A mixture of new domestic and international routes will be a key element in the airline’s pursuit to double its size by 2030, for which the “groundwork” has been done.

In December last year, IndiGo announced carrying 100 million passengers in a calendar year, becoming the first airline to achieve the milestone.

“We should compare IndiGo to the global aviation landscape. India (set to become the third largest economy in the world), should and will have airlines matching the ambition of the country itself. So, 100 million was our target to be part of the top ten airlines in the world and today, we are the seventh largest in terms of daily departures…,” Elbers said.

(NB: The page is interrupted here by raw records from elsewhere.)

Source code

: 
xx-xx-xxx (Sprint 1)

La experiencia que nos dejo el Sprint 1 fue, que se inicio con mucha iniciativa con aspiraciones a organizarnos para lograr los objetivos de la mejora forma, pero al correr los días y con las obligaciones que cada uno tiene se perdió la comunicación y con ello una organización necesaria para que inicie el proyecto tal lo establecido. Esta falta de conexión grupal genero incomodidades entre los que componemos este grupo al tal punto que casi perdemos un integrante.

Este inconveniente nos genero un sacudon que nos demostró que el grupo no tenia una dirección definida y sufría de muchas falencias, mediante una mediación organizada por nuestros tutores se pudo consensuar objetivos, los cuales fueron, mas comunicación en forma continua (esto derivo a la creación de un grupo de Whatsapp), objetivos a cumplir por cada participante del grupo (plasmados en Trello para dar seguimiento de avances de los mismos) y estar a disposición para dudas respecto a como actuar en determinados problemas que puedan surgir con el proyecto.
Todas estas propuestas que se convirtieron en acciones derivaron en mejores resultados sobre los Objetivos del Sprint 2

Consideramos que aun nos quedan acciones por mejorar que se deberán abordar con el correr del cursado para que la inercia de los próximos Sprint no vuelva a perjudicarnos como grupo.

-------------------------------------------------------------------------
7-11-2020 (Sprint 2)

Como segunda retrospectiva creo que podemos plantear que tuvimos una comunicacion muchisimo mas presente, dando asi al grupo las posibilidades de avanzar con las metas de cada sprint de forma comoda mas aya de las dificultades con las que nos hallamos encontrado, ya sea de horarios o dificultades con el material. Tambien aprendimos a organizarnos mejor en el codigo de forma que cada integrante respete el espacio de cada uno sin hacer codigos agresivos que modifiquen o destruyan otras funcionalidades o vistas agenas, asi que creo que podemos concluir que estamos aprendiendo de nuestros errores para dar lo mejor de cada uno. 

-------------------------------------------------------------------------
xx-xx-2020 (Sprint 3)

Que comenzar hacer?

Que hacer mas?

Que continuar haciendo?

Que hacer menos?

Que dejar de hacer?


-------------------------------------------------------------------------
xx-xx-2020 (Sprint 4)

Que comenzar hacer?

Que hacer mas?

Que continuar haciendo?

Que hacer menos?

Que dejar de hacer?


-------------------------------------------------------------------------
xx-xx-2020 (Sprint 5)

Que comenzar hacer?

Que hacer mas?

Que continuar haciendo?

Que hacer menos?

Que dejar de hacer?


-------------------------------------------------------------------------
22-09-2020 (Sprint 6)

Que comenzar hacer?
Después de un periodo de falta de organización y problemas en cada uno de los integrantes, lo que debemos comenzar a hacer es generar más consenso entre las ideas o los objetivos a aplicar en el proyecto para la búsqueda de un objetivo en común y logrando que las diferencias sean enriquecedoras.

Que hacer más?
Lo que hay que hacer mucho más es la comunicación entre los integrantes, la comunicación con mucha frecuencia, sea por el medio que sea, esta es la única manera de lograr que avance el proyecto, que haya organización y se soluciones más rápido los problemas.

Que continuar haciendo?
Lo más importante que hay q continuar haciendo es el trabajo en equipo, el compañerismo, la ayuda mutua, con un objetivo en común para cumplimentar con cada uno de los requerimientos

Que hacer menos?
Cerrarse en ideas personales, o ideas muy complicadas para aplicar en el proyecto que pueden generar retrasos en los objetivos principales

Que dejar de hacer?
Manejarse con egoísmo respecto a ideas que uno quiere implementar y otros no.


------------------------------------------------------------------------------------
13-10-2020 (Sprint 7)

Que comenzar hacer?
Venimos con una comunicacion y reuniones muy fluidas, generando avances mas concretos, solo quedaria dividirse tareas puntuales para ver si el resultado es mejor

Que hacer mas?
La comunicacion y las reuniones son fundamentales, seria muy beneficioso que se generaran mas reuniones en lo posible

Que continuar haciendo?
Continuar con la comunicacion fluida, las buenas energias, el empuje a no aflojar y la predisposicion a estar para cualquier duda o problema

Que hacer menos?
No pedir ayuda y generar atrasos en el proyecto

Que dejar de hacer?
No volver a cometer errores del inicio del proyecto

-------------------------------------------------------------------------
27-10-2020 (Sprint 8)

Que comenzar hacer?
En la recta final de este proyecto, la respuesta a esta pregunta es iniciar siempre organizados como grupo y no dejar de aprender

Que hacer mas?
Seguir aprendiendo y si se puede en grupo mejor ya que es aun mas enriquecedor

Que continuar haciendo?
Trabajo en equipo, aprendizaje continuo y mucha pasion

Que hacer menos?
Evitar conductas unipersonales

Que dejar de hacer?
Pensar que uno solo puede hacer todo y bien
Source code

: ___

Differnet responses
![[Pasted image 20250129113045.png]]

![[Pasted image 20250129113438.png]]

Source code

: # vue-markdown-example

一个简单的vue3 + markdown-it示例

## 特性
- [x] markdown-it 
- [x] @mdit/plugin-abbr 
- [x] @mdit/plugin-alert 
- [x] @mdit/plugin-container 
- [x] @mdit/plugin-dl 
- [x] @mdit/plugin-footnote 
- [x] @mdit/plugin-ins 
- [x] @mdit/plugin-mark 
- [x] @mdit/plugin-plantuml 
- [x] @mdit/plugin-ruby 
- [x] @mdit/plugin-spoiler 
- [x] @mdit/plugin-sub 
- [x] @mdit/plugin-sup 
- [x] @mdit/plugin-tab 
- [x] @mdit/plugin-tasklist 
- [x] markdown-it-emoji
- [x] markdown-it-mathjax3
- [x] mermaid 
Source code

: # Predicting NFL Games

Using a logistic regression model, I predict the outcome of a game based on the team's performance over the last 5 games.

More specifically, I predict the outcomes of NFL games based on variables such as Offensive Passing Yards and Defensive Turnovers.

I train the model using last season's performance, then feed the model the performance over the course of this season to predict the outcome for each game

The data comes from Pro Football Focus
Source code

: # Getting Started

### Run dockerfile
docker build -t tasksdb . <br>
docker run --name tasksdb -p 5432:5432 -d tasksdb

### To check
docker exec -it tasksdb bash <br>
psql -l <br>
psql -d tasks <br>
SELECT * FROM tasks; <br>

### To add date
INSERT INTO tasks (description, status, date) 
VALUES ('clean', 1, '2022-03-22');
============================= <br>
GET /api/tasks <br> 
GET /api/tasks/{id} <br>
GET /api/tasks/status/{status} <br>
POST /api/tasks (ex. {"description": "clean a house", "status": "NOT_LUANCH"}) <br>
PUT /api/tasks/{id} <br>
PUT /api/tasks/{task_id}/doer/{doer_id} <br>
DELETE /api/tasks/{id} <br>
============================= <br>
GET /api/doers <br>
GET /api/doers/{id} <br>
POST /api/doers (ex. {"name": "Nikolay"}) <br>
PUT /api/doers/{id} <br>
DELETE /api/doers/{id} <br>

According to the CEO, IndiGo is determined to play a very strong role in India having a strong aviation ecosystem.

“If home is the world’s most populous nation and home is soon going to be the third largest economy in the world, India should have an aviation ecosystem that is matching the size, potential and ambition of the country. IndiGo is determined to play a very strong role in that,” he noted.

After being hit by the coronavirus pandemic, the carrier has got its financials back on track and has remained profitable in the last five quarters, also turning networth positive in the 2023 December quarter.

“Where do we stand today? We have actually created the groundwork for what may be called the next big mission of IndiGo. That is to double in size towards the end of the decade. You can only have that ambition if your foundations are correct,” the IndiGo chief said.

To a query on whether the airline will be going for wide-body planes and also introducing new classes, Elbers said, “We keep all options open and we evaluate, we take decisions for IndiGo that are matching the needs of the market and IndiGo at the appropriate time”.

He also highlighted that A321 XLR aircraft, which are expected to come into its fleet “somewhere in 2025”, will help the airline in further expanding its range.

“XLRs will bring us to parts of Europe, Asia and places like Athens, Seoul, Rome… that will be a wonderful expansion of IndiGo,” he added. The airline has more than 900 planes on order. At the end of December 2023, the carrier had a fleet of 358 aircraft, including 31 A320 ceos (11 damp lease), 184 A320 neos, 94 A321 neos, 44 ATRs, 3 A321 freighters and 2 B777s.